*How to complete this task:*
Check every line of the data for the word "otpauth", and copy those that have it.

--- Records for the task Enclosed Below ---

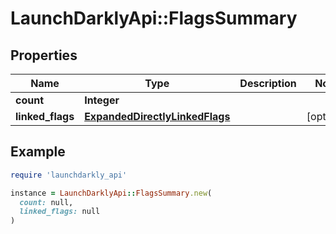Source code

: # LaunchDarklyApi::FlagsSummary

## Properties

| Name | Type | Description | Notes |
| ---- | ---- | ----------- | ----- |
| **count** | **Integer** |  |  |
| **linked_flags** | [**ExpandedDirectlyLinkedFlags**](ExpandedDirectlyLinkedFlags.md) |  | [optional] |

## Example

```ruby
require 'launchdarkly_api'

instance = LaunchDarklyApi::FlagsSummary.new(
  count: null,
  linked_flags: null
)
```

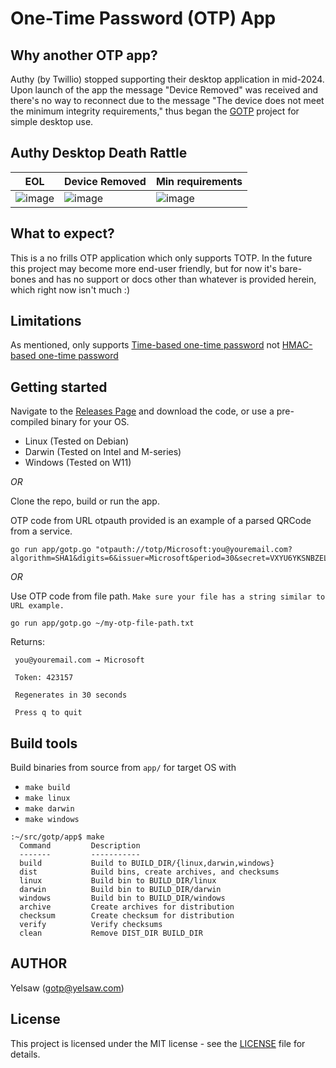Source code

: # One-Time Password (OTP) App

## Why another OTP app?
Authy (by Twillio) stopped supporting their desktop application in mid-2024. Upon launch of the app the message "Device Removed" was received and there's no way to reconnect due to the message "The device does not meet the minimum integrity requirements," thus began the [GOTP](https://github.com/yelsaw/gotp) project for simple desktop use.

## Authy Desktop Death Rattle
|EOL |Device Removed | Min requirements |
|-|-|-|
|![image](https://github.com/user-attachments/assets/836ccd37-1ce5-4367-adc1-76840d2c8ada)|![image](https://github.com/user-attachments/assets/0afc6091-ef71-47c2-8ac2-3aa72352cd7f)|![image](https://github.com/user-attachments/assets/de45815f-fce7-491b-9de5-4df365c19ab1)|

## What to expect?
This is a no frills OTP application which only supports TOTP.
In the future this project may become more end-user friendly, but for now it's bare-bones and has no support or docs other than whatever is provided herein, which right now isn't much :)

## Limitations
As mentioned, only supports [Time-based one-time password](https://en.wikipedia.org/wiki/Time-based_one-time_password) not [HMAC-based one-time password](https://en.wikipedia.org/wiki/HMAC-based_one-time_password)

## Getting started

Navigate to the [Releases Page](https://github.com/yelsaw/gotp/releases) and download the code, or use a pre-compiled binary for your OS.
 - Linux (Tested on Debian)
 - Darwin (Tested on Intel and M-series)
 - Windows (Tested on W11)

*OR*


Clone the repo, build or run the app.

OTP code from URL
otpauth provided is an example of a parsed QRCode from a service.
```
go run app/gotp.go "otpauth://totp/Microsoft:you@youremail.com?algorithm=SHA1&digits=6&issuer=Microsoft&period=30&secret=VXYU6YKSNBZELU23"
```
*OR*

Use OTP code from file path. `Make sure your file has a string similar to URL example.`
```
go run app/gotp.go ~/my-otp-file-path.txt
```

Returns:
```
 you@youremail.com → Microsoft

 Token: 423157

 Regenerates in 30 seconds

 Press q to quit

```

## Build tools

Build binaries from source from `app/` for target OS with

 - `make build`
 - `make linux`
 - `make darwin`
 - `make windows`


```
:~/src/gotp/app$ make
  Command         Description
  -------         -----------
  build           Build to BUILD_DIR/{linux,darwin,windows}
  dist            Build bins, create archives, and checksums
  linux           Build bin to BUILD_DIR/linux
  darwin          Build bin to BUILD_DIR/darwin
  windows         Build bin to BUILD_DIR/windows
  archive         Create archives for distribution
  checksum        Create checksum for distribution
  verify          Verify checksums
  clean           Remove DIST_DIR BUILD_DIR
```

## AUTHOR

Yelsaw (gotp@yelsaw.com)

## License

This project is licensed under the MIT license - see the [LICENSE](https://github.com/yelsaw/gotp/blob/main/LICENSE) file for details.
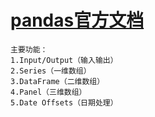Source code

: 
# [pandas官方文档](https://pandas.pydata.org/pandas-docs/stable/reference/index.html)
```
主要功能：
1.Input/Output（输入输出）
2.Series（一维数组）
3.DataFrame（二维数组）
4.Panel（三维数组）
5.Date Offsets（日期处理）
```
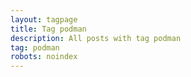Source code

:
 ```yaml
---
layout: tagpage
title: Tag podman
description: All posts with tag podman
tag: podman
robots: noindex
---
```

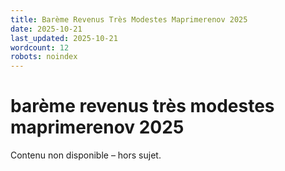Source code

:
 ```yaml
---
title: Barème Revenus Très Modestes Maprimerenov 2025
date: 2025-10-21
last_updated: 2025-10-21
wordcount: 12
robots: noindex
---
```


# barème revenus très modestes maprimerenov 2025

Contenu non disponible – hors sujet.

--- End of Enclosed Records for the task ---

*Task answer:*
otpauth provided is an example of a parsed QRCode from a service.
go run app/gotp.go "otpauth://totp/Microsoft:you@youremail.com?algorithm=SHA1&digits=6&issuer=Microsoft&period=30&secret=VXYU6YKSNBZELU23"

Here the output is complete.